Alkylimidazolium end-modified poly(ethylene glycol) to form the mono-ion complex with plasmid DNA for in vivo gene delivery.

In this study, we consider that the decrease in the transfection activity of polycations in vivo, compared with that in vitro, results from their polyion complex formation. Namely, owing to cross-linking between polycations and plasmid DNAs (pDNAs), the disadvantage of in vivo gene delivery mainly stems from the difficulty in controlling the properties of the resulting polyion complex at the nanoscale size. To avoid the cross-linking by polycations, we have establish the concept of "mono-ion complex" formation between pDNA and a monocationic biocompatible polymer. Here we have synthesized alkylimidazolium end-modified poly(ethylene glycol), that is, R-Im-PEG, and have tuned the electrostatic interaction between the resulting alkylimidazolium group and the phosphate group of pDNA by the length of the alkyl chain to achieve "mono-ion complex" formation with pDNA for in vivo gene delivery.
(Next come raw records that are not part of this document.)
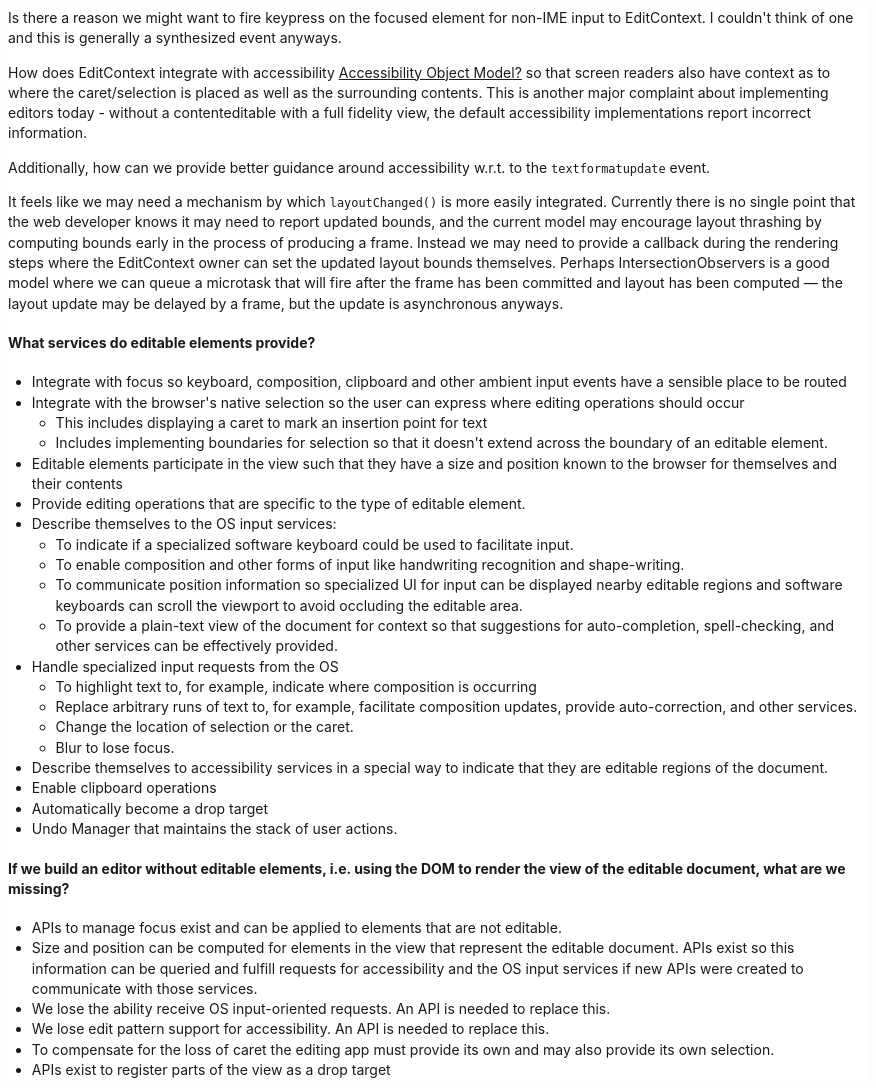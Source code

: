 Is there a reason we might want to fire keypress on the focused element for non-IME input to EditContext. I couldn't think of one and this is generally a synthesized event anyways.

How does EditContext integrate with accessibility [Accessibility Object Model?](http://wicg.github.io/aom/explainer.html) so that screen readers also have context as to where the caret/selection is placed as well as the surrounding contents. This is another major complaint about implementing editors today - without a contenteditable with a full fidelity view, the default accessibility implementations report incorrect information.

Additionally, how can we provide better guidance around accessibility w.r.t. to the `textformatupdate` event.

It feels like we may need a mechanism by which ```layoutChanged()``` is more easily integrated. Currently there is no single point that the web developer knows it may need to report updated bounds, and the current model may encourage layout thrashing by computing bounds early in the process of producing a frame. Instead we may need to provide a callback during the rendering steps where the EditContext owner can set the updated layout bounds themselves. Perhaps IntersectionObservers is a good model where we can queue a microtask that will fire after the frame has been committed and layout has been computed &mdash; the layout update may be delayed by a frame, but the update is asynchronous anyways.


#### What services do editable elements provide?
* Integrate with focus so keyboard, composition, clipboard and other ambient input events have a sensible place to be routed
* Integrate with the browser's native selection so the user can express where editing operations should occur
    * This includes displaying a caret to mark an insertion point for text
    * Includes implementing boundaries for selection so that it doesn't extend across the boundary of an editable element.
* Editable elements participate in the view such that they have a size and position known to the browser for themselves and their contents
* Provide editing operations that are specific to the type of editable element.
* Describe themselves to the OS input services:
    * To indicate if a specialized software keyboard could be used to facilitate input.
    * To enable composition and other forms of input like handwriting recognition and shape-writing.
    * To communicate position information so specialized UI for input can be displayed nearby editable regions and software keyboards can scroll the viewport to avoid occluding the editable area.
    * To provide a plain-text view of the document for context so that suggestions for auto-completion, spell-checking, and other services can be effectively provided.
* Handle specialized input requests from the OS
    * To highlight text to, for example, indicate where composition is occurring
    * Replace arbitrary runs of text to, for example, facilitate composition updates, provide auto-correction, and other services.
    * Change the location of selection or the caret.
    * Blur to lose focus.
* Describe themselves to accessibility services in a special way to indicate that they are editable regions of the document.
* Enable clipboard operations
* Automatically become a drop target
* Undo Manager that maintains the stack of user actions.

#### If we build an editor without editable elements, i.e. using the DOM to render the view of the editable document, what are we missing?
* APIs to manage focus exist and can be applied to elements that are not editable.
* Size and position can be computed for elements in the view that represent the editable document. APIs exist so this information can be queried and fulfill requests for accessibility and the OS input services if new APIs were created to communicate with those services.
* We lose the ability receive OS input-oriented requests.  An API is needed to replace this.
* We lose edit pattern support for accessibility.  An API is needed to replace this.
* To compensate for the loss of caret the editing app must provide its own and may also provide its own selection.
* APIs exist to register parts of the view as a drop target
Instead of a polyion complex, our original concept of the "mono-ion complex" consisting of the Bu-Im-PEG and pDNA is expected to offer unique tools to break through the barriers of in vivo gene delivery. As well as the field of gene delivery, this study is considered to have exploded the common sense that it is impossible to form not a polyion complex but a "mono-ion complex" under aqueous conditions for all fields of the modification of biomacromolecules.